--- EXTRACTED ENTRIES ---

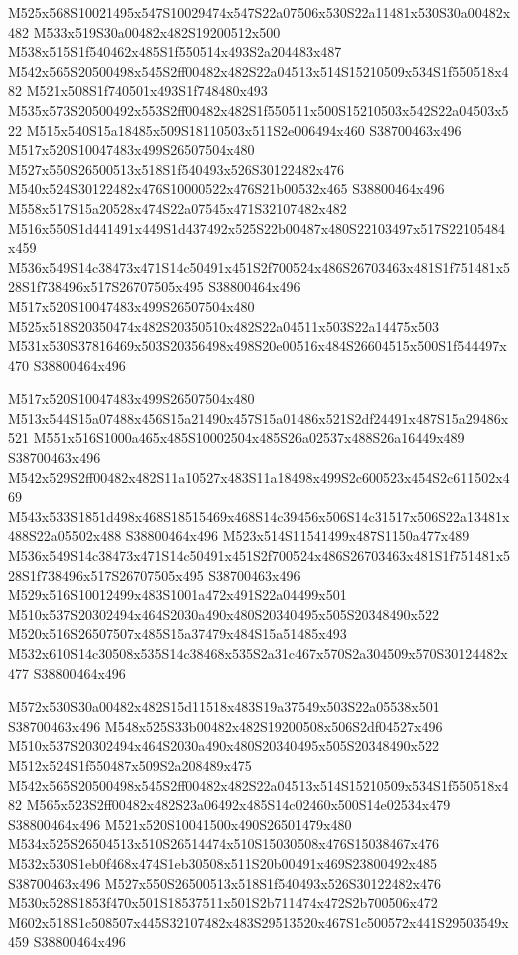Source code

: \documentclass{article}
\begin{document}
\begin{multicols}{2}
M525x568S10021495x547S10029474x547S22a07506x530S22a11481x530S30a00482x482 M533x519S30a00482x482S19200512x500 M538x515S1f540462x485S1f550514x493S2a204483x487 M542x565S20500498x545S2ff00482x482S22a04513x514S15210509x534S1f550518x482 M521x508S1f740501x493S1f748480x493 M535x573S20500492x553S2ff00482x482S1f550511x500S15210503x542S22a04503x522 M515x540S15a18485x509S18110503x511S2e006494x460 S38700463x496 M517x520S10047483x499S26507504x480 M527x550S26500513x518S1f540493x526S30122482x476 M540x524S30122482x476S10000522x476S21b00532x465 S38800464x496 M558x517S15a20528x474S22a07545x471S32107482x482 M516x550S1d441491x449S1d437492x525S22b00487x480S22103497x517S22105484x459 M536x549S14c38473x471S14c50491x451S2f700524x486S26703463x481S1f751481x528S1f738496x517S26707505x495 S38800464x496 M517x520S10047483x499S26507504x480 M525x518S20350474x482S20350510x482S22a04511x503S22a14475x503 M531x530S37816469x503S20356498x498S20e00516x484S26604515x500S1f544497x470 S38800464x496

M517x520S10047483x499S26507504x480 M513x544S15a07488x456S15a21490x457S15a01486x521S2df24491x487S15a29486x521 M551x516S1000a465x485S10002504x485S26a02537x488S26a16449x489 S38700463x496 M542x529S2ff00482x482S11a10527x483S11a18498x499S2c600523x454S2c611502x469 M543x533S1851d498x468S18515469x468S14c39456x506S14c31517x506S22a13481x488S22a05502x488 S38800464x496 M523x514S11541499x487S1150a477x489 M536x549S14c38473x471S14c50491x451S2f700524x486S26703463x481S1f751481x528S1f738496x517S26707505x495 S38700463x496 M529x516S10012499x483S1001a472x491S22a04499x501 M510x537S20302494x464S2030a490x480S20340495x505S20348490x522 M520x516S26507507x485S15a37479x484S15a51485x493 M532x610S14c30508x535S14c38468x535S2a31c467x570S2a304509x570S30124482x477 S38800464x496

M572x530S30a00482x482S15d11518x483S19a37549x503S22a05538x501 S38700463x496 M548x525S33b00482x482S19200508x506S2df04527x496 M510x537S20302494x464S2030a490x480S20340495x505S20348490x522 M512x524S1f550487x509S2a208489x475 M542x565S20500498x545S2ff00482x482S22a04513x514S15210509x534S1f550518x482 M565x523S2ff00482x482S23a06492x485S14c02460x500S14e02534x479 S38800464x496 M521x520S10041500x490S26501479x480 M534x525S26504513x510S26514474x510S15030508x476S15038467x476 M532x530S1eb0f468x474S1eb30508x511S20b00491x469S23800492x485 S38700463x496 M527x550S26500513x518S1f540493x526S30122482x476 M530x528S1853f470x501S18537511x501S2b711474x472S2b700506x472 M602x518S1c508507x445S32107482x483S29513520x467S1c500572x441S29503549x459 S38800464x496


\end{multicols}
\end{document}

---

(WHAT IS NEEDED) Nothing but the pictures is to be left out; repeat the data exactly.

(OUTPUT OF THE TASK)
Source code

: \documentclass{article}
\begin{document}
\begin{multicols}{2}
M525x568S10021495x547S10029474x547S22a07506x530S22a11481x530S30a00482x482 M533x519S30a00482x482S19200512x500 M538x515S1f540462x485S1f550514x493S2a204483x487 M542x565S20500498x545S2ff00482x482S22a04513x514S15210509x534S1f550518x482 M521x508S1f740501x493S1f748480x493 M535x573S20500492x553S2ff00482x482S1f550511x500S15210503x542S22a04503x522 M515x540S15a18485x509S18110503x511S2e006494x460 S38700463x496 M517x520S10047483x499S26507504x480 M527x550S26500513x518S1f540493x526S30122482x476 M540x524S30122482x476S10000522x476S21b00532x465 S38800464x496 M558x517S15a20528x474S22a07545x471S32107482x482 M516x550S1d441491x449S1d437492x525S22b00487x480S22103497x517S22105484x459 M536x549S14c38473x471S14c50491x451S2f700524x486S26703463x481S1f751481x528S1f738496x517S26707505x495 S38800464x496 M517x520S10047483x499S26507504x480 M525x518S20350474x482S20350510x482S22a04511x503S22a14475x503 M531x530S37816469x503S20356498x498S20e00516x484S26604515x500S1f544497x470 S38800464x496

M517x520S10047483x499S26507504x480 M513x544S15a07488x456S15a21490x457S15a01486x521S2df24491x487S15a29486x521 M551x516S1000a465x485S10002504x485S26a02537x488S26a16449x489 S38700463x496 M542x529S2ff00482x482S11a10527x483S11a18498x499S2c600523x454S2c611502x469 M543x533S1851d498x468S18515469x468S14c39456x506S14c31517x506S22a13481x488S22a05502x488 S38800464x496 M523x514S11541499x487S1150a477x489 M536x549S14c38473x471S14c50491x451S2f700524x486S26703463x481S1f751481x528S1f738496x517S26707505x495 S38700463x496 M529x516S10012499x483S1001a472x491S22a04499x501 M510x537S20302494x464S2030a490x480S20340495x505S20348490x522 M520x516S26507507x485S15a37479x484S15a51485x493 M532x610S14c30508x535S14c38468x535S2a31c467x570S2a304509x570S30124482x477 S38800464x496

M572x530S30a00482x482S15d11518x483S19a37549x503S22a05538x501 S38700463x496 M548x525S33b00482x482S19200508x506S2df04527x496 M510x537S20302494x464S2030a490x480S20340495x505S20348490x522 M512x524S1f550487x509S2a208489x475 M542x565S20500498x545S2ff00482x482S22a04513x514S15210509x534S1f550518x482 M565x523S2ff00482x482S23a06492x485S14c02460x500S14e02534x479 S38800464x496 M521x520S10041500x490S26501479x480 M534x525S26504513x510S26514474x510S15030508x476S15038467x476 M532x530S1eb0f468x474S1eb30508x511S20b00491x469S23800492x485 S38700463x496 M527x550S26500513x518S1f540493x526S30122482x476 M530x528S1853f470x501S18537511x501S2b711474x472S2b700506x472 M602x518S1c508507x445S32107482x483S29513520x467S1c500572x441S29503549x459 S38800464x496


\end{multicols}
\end{document}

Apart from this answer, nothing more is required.